6.2 Das Anknüpfungskriterium der lex mitior erfordert einen Vergleich der
konkurrierenden Strafgesetze, der anhand der von der Rechtsprechung und Lehre
entwickelten Grundsätze vorzunehmen ist.
6.2.1 Ob das neue im Vergleich zum alten Gesetz milder ist, beurteilt sich
nicht nach einer abstrakten Betrachtungsweise, sondern in Bezug auf den
konkreten Fall (Grundsatz der konkreten Vergleichsmethode). Der Richter hat die
Tat sowohl nach altem als auch nach neuem Recht (hypothetisch) zu prüfen und
durch Vergleich der Ergebnisse festzustellen, nach welchem der beiden Rechte
der Täter besser wegkommt (BGE 126 IV 5 E. 2c S. 8 mit Hinweisen; Günter
Stratenwerth, Schweizerisches Strafrecht, Allgemeiner Teil I, 3. Aufl., Bern
2005, § 4 Rz. 13 S. 84; Stefan Trechsel, Schweizerisches Strafgesetzbuch,
Kurzkommentar, 2. Aufl., Zürich 1997, Art. 2 N 11; Alfred von Overbeck, Der
zeitliche Geltungsbereich des Schweizerischen Strafgesetzbuches und die
Behandlung der Übergangsfälle, ZStrR 56/1942 S. 359 ff.; Halter, a.a.O., S. 32
f.).

Erst aus dem Zusammenspiel der verschiedenen Vorschriften des Besonderen und
Allgemeinen Teils des Strafgesetzbuches bestimmt sich, welches Recht anwendbar
ist (Overbeck, a.a.O., S. 359; Halter, a.a.O., S. 32; Gerhard Dannecker, Das
intertemporale Strafrecht, Tübingen 1993, S. 501). Die in Frage stehende Tat
kann nämlich sowohl hinsichtlich der Strafbarkeit im Allgemeinen wie auch
hinsichtlich der einschlägigen Strafnorm von einer Gesetzesänderung betroffen
sein. Für Änderungen der Verjährungsvorschriften (vgl. dazu BGE 129 IV 49 E.

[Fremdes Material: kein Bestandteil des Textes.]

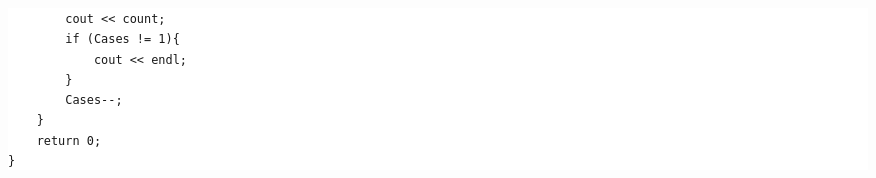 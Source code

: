             cout << count;
            if (Cases != 1){
                cout << endl;
            }
            Cases--;
        }
        return 0;
    }


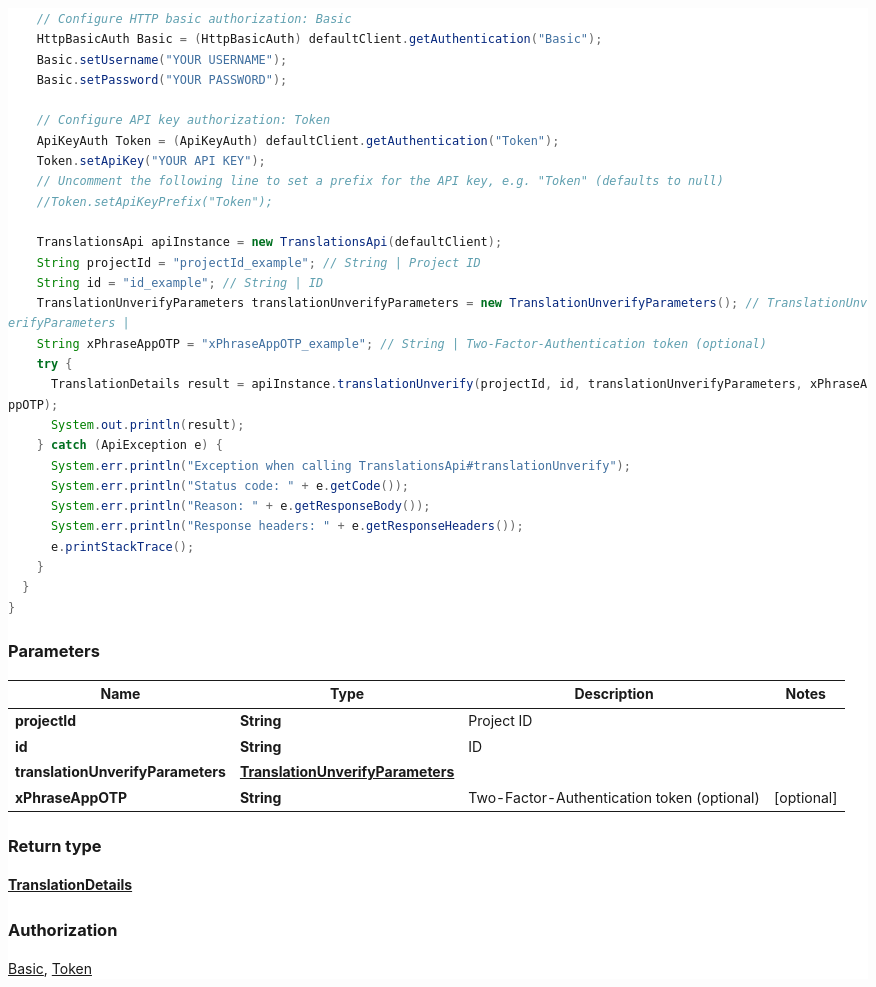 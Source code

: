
 ```java
    // Configure HTTP basic authorization: Basic
    HttpBasicAuth Basic = (HttpBasicAuth) defaultClient.getAuthentication("Basic");
    Basic.setUsername("YOUR USERNAME");
    Basic.setPassword("YOUR PASSWORD");

    // Configure API key authorization: Token
    ApiKeyAuth Token = (ApiKeyAuth) defaultClient.getAuthentication("Token");
    Token.setApiKey("YOUR API KEY");
    // Uncomment the following line to set a prefix for the API key, e.g. "Token" (defaults to null)
    //Token.setApiKeyPrefix("Token");

    TranslationsApi apiInstance = new TranslationsApi(defaultClient);
    String projectId = "projectId_example"; // String | Project ID
    String id = "id_example"; // String | ID
    TranslationUnverifyParameters translationUnverifyParameters = new TranslationUnverifyParameters(); // TranslationUnverifyParameters | 
    String xPhraseAppOTP = "xPhraseAppOTP_example"; // String | Two-Factor-Authentication token (optional)
    try {
      TranslationDetails result = apiInstance.translationUnverify(projectId, id, translationUnverifyParameters, xPhraseAppOTP);
      System.out.println(result);
    } catch (ApiException e) {
      System.err.println("Exception when calling TranslationsApi#translationUnverify");
      System.err.println("Status code: " + e.getCode());
      System.err.println("Reason: " + e.getResponseBody());
      System.err.println("Response headers: " + e.getResponseHeaders());
      e.printStackTrace();
    }
  }
}
```

### Parameters

Name | Type | Description  | Notes
------------- | ------------- | ------------- | -------------
 **projectId** | **String**| Project ID |
 **id** | **String**| ID |
 **translationUnverifyParameters** | [**TranslationUnverifyParameters**](TranslationUnverifyParameters.md)|  |
 **xPhraseAppOTP** | **String**| Two-Factor-Authentication token (optional) | [optional]

### Return type

[**TranslationDetails**](TranslationDetails.md)

### Authorization

[Basic](../README.md#Basic), [Token](../README.md#Token)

5.1 S. 51 mit Hinweisen) und nunmehr auch des Strafantragserfordernisses wird
dies durch besondere Übergangsbestimmungen (Art. 389 und Art. 390 StGB)

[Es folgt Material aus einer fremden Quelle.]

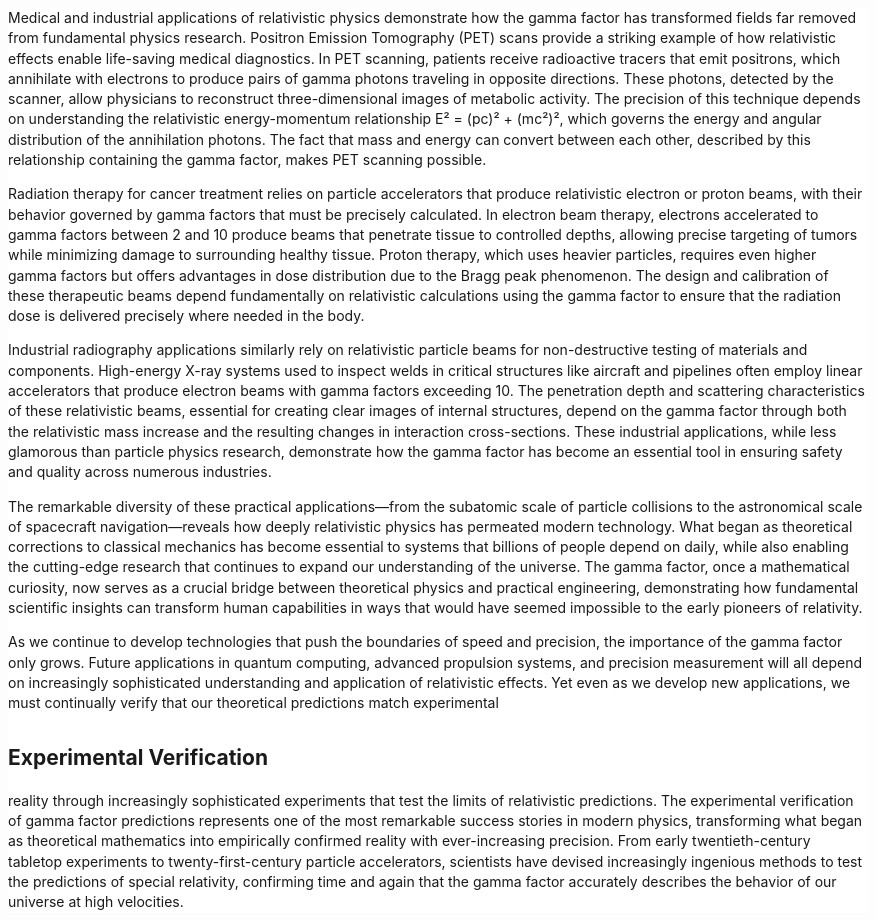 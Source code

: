 Medical and industrial applications of relativistic physics demonstrate how the gamma factor has transformed fields far removed from fundamental physics research. Positron Emission Tomography (PET) scans provide a striking example of how relativistic effects enable life-saving medical diagnostics. In PET scanning, patients receive radioactive tracers that emit positrons, which annihilate with electrons to produce pairs of gamma photons traveling in opposite directions. These photons, detected by the scanner, allow physicians to reconstruct three-dimensional images of metabolic activity. The precision of this technique depends on understanding the relativistic energy-momentum relationship E² = (pc)² + (mc²)², which governs the energy and angular distribution of the annihilation photons. The fact that mass and energy can convert between each other, described by this relationship containing the gamma factor, makes PET scanning possible.

Radiation therapy for cancer treatment relies on particle accelerators that produce relativistic electron or proton beams, with their behavior governed by gamma factors that must be precisely calculated. In electron beam therapy, electrons accelerated to gamma factors between 2 and 10 produce beams that penetrate tissue to controlled depths, allowing precise targeting of tumors while minimizing damage to surrounding healthy tissue. Proton therapy, which uses heavier particles, requires even higher gamma factors but offers advantages in dose distribution due to the Bragg peak phenomenon. The design and calibration of these therapeutic beams depend fundamentally on relativistic calculations using the gamma factor to ensure that the radiation dose is delivered precisely where needed in the body.

Industrial radiography applications similarly rely on relativistic particle beams for non-destructive testing of materials and components. High-energy X-ray systems used to inspect welds in critical structures like aircraft and pipelines often employ linear accelerators that produce electron beams with gamma factors exceeding 10. The penetration depth and scattering characteristics of these relativistic beams, essential for creating clear images of internal structures, depend on the gamma factor through both the relativistic mass increase and the resulting changes in interaction cross-sections. These industrial applications, while less glamorous than particle physics research, demonstrate how the gamma factor has become an essential tool in ensuring safety and quality across numerous industries.

The remarkable diversity of these practical applications—from the subatomic scale of particle collisions to the astronomical scale of spacecraft navigation—reveals how deeply relativistic physics has permeated modern technology. What began as theoretical corrections to classical mechanics has become essential to systems that billions of people depend on daily, while also enabling the cutting-edge research that continues to expand our understanding of the universe. The gamma factor, once a mathematical curiosity, now serves as a crucial bridge between theoretical physics and practical engineering, demonstrating how fundamental scientific insights can transform human capabilities in ways that would have seemed impossible to the early pioneers of relativity.

As we continue to develop technologies that push the boundaries of speed and precision, the importance of the gamma factor only grows. Future applications in quantum computing, advanced propulsion systems, and precision measurement will all depend on increasingly sophisticated understanding and application of relativistic effects. Yet even as we develop new applications, we must continually verify that our theoretical predictions match experimental

## Experimental Verification

reality through increasingly sophisticated experiments that test the limits of relativistic predictions. The experimental verification of gamma factor predictions represents one of the most remarkable success stories in modern physics, transforming what began as theoretical mathematics into empirically confirmed reality with ever-increasing precision. From early twentieth-century tabletop experiments to twenty-first-century particle accelerators, scientists have devised increasingly ingenious methods to test the predictions of special relativity, confirming time and again that the gamma factor accurately describes the behavior of our universe at high velocities.

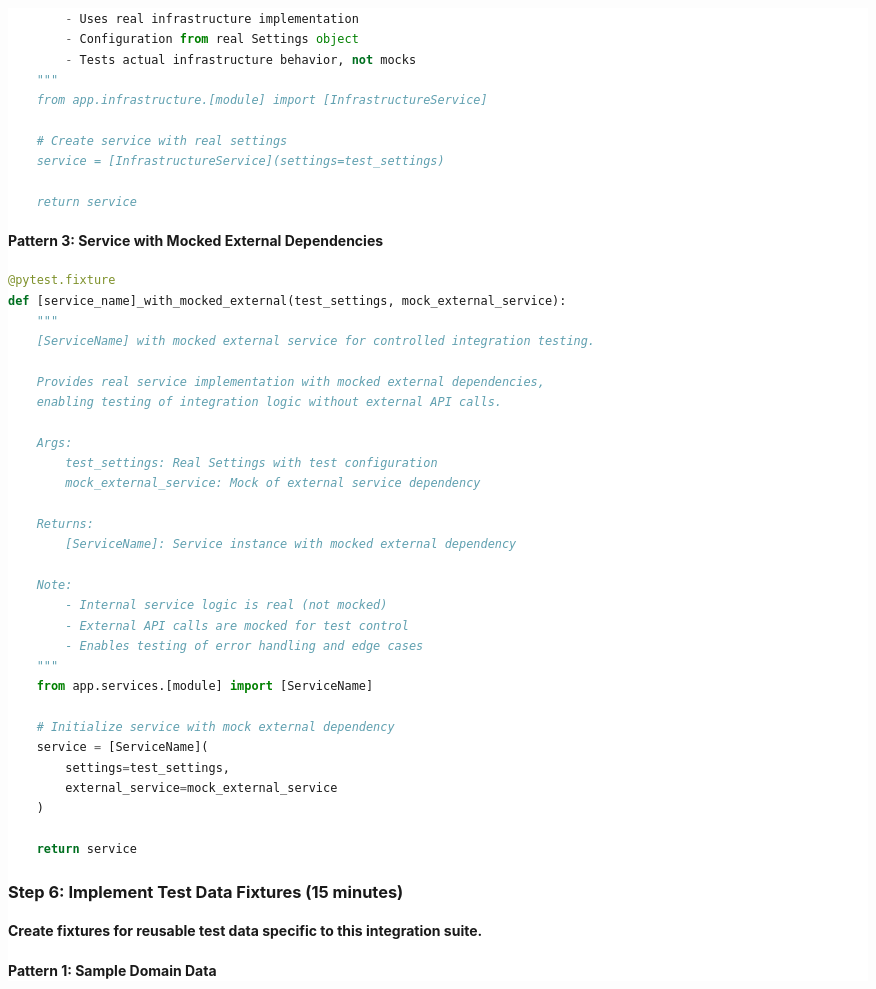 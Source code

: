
 ```python
        - Uses real infrastructure implementation
        - Configuration from real Settings object
        - Tests actual infrastructure behavior, not mocks
    """
    from app.infrastructure.[module] import [InfrastructureService]

    # Create service with real settings
    service = [InfrastructureService](settings=test_settings)

    return service
```

#### Pattern 3: Service with Mocked External Dependencies

```python
@pytest.fixture
def [service_name]_with_mocked_external(test_settings, mock_external_service):
    """
    [ServiceName] with mocked external service for controlled integration testing.

    Provides real service implementation with mocked external dependencies,
    enabling testing of integration logic without external API calls.

    Args:
        test_settings: Real Settings with test configuration
        mock_external_service: Mock of external service dependency

    Returns:
        [ServiceName]: Service instance with mocked external dependency

    Note:
        - Internal service logic is real (not mocked)
        - External API calls are mocked for test control
        - Enables testing of error handling and edge cases
    """
    from app.services.[module] import [ServiceName]

    # Initialize service with mock external dependency
    service = [ServiceName](
        settings=test_settings,
        external_service=mock_external_service
    )

    return service
```

### Step 6: Implement Test Data Fixtures (15 minutes)

**Create fixtures for reusable test data specific to this integration suite.**

#### Pattern 1: Sample Domain Data
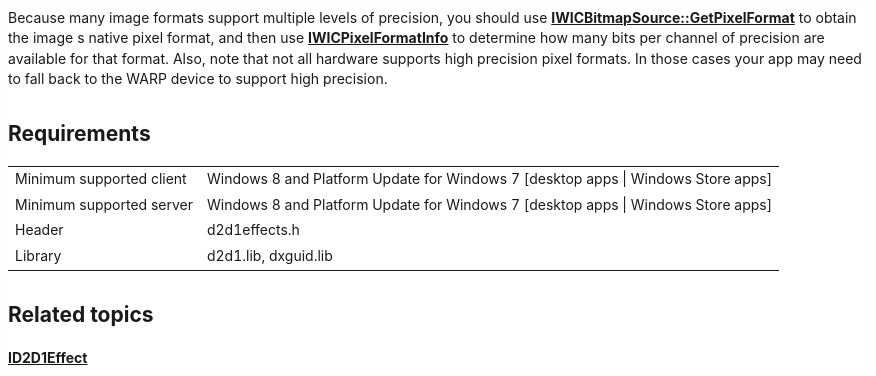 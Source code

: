 

 

Because many image formats support multiple levels of precision, you should use [**IWICBitmapSource::GetPixelFormat**](https://docs.microsoft.com/windows/desktop/wic/-wic-codec-iwicbitmapsource-getpixelformat-proxy) to obtain the image s native pixel format, and then use [**IWICPixelFormatInfo**](https://docs.microsoft.com/windows/desktop/api/wincodec/nn-wincodec-iwicpixelformatinfo) to determine how many bits per channel of precision are available for that format. Also, note that not all hardware supports high precision pixel formats. In those cases your app may need to fall back to the WARP device to support high precision.

## Requirements



|                          |                                                                                    |
|--------------------------|------------------------------------------------------------------------------------|
| Minimum supported client | Windows 8 and Platform Update for Windows 7 \[desktop apps \| Windows Store apps\] |
| Minimum supported server | Windows 8 and Platform Update for Windows 7 \[desktop apps \| Windows Store apps\] |
| Header                   | d2d1effects.h                                                                      |
| Library                  | d2d1.lib, dxguid.lib                                                               |



 

## Related topics

<dl> <dt>

[**ID2D1Effect**](https://msdn.microsoft.com/en-us/library/Hh404566(v=VS.85).aspx)
</dt> </dl>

klargestellt. Steht einmal fest, dass die Strafbarkeit des fraglichen
Verhaltens unter neuem Recht fortbesteht, sind die gesetzlichen Strafrahmen
bzw. Sanktionen zu vergleichen (siehe Dannecker, a.a.O., S. 501).

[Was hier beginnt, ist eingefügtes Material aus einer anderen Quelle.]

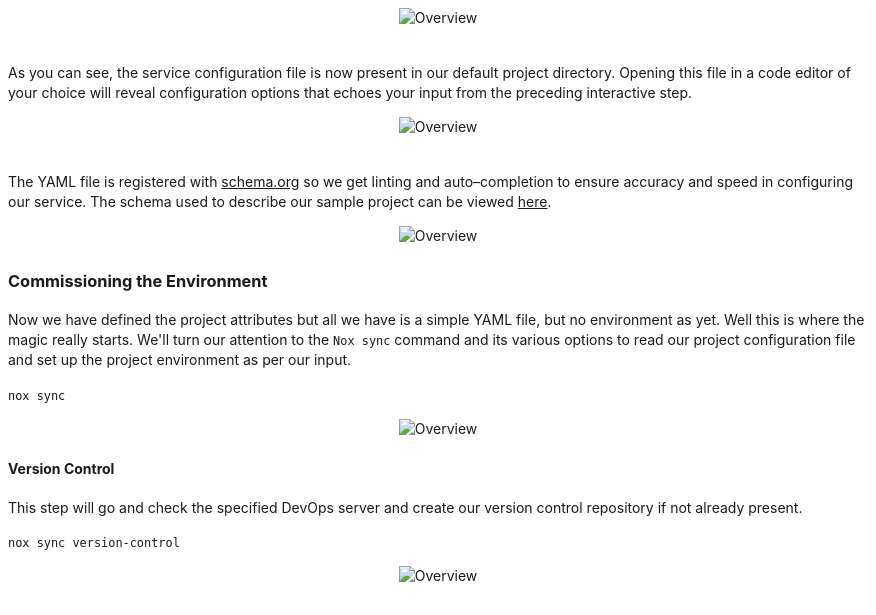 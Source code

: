 <div align="center">
    <img src="https://noxorg.dev/docs/images/nox-cli_new-input.png" alt="Overview">
    <br/>
    <br/>
</div>

As you can see, the service configuration file is now present in our default project directory. Opening this file in a code editor of your choice will reveal configuration options that echoes your input from the preceding interactive step.

<div align="center">
    <img src="https://noxorg.dev/docs/images/nox_directory-service-yaml.png" alt="Overview">
    <br/>
    <br/>
</div>

The YAML file is registered with [schema.org](https://schema.org/) so we get linting and auto–completion to ensure accuracy and speed in configuring our service. The schema used to describe our sample project can be viewed [here](https://noxorg.dev/schemas/NoxConfiguration.json).

<div align="center">
    <img src="https://noxorg.dev/docs/images/vscode_service-yaml.png" alt="Overview">
    <br/>
</div>

### Commissioning the Environment

Now we have defined the project attributes but all we have is a simple YAML file, but no environment as yet. Well this is where the magic really starts. We'll turn our attention to the `Nox sync` command and its various options to read our project configuration file and set up the project environment as per our input.

```powershell
nox sync
```

<div align="center">
    <img src="https://noxorg.dev/docs/images/nox-cli_sync.png" alt="Overview">
    <br/>
</div>

#### Version Control

This step will go and check the specified DevOps server and create our version control repository if not already present.
```powershell
nox sync version-control
```
<div align="center">
    <img src="https://noxorg.dev/docs/images/nox-cli_sync-version-control.png" alt="Overview">
    <br/>
    <br/>
</div>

Schwierigkeiten kann der Vergleich bereiten, wenn das Gesetz in mehrfacher
Hinsicht geändert hat und sich im Ergebnis unterschiedliche Sanktionen
gegenüberstehen. Die Unterschiede in den Rechtsfolgen sind alsdann nach
Massgabe der gesetzlichen Bewertung in eine Rangfolge zu bringen, um die
mildere Sanktion zu bestimmen. Nur in Grenzfällen ist es dem Richter gestattet,
die Sanktionen in ihrer Gesamtheit einander gegenüberzustellen und für den
Einzelfall eine Wertentscheidung zu treffen, welches Gesetz milder ist.
6.2.2 Der Gesetzesvergleich hat sich ausschliesslich nach einem objektiven
Massstab zu richten (Grundsatz der Objektivität). Massgebend ist, welches die
nach dem Gesetz gefundene, objektiv günstigere Rechtslage darstellt, nicht etwa
der subjektive Gesichtspunkt, welche Sanktion dem Täter persönlich als
vorteilhafter erscheint (Halter, a.a.O., S. 33). Da die Schwere der
Rechtsfolgen und der damit verbundene Vorwurf entscheiden, kann es bei der
Bestimmung des anwendbaren Rechts nicht auf die tatsächlichen Auswirkungen auf
den Täter ankommen (siehe Dannecker, a.a.O., S. 528).
6.2.3 Anzuwenden ist in Bezug auf ein und dieselbe Tat nur entweder das alte
oder das neue Recht (Grundsatz der Alternativität). Eine kombinierte Anwendung
der beiden Rechte ist ausgeschlossen (BGE 119 IV 145 E. 2c S. 151; 114 IV 1 E.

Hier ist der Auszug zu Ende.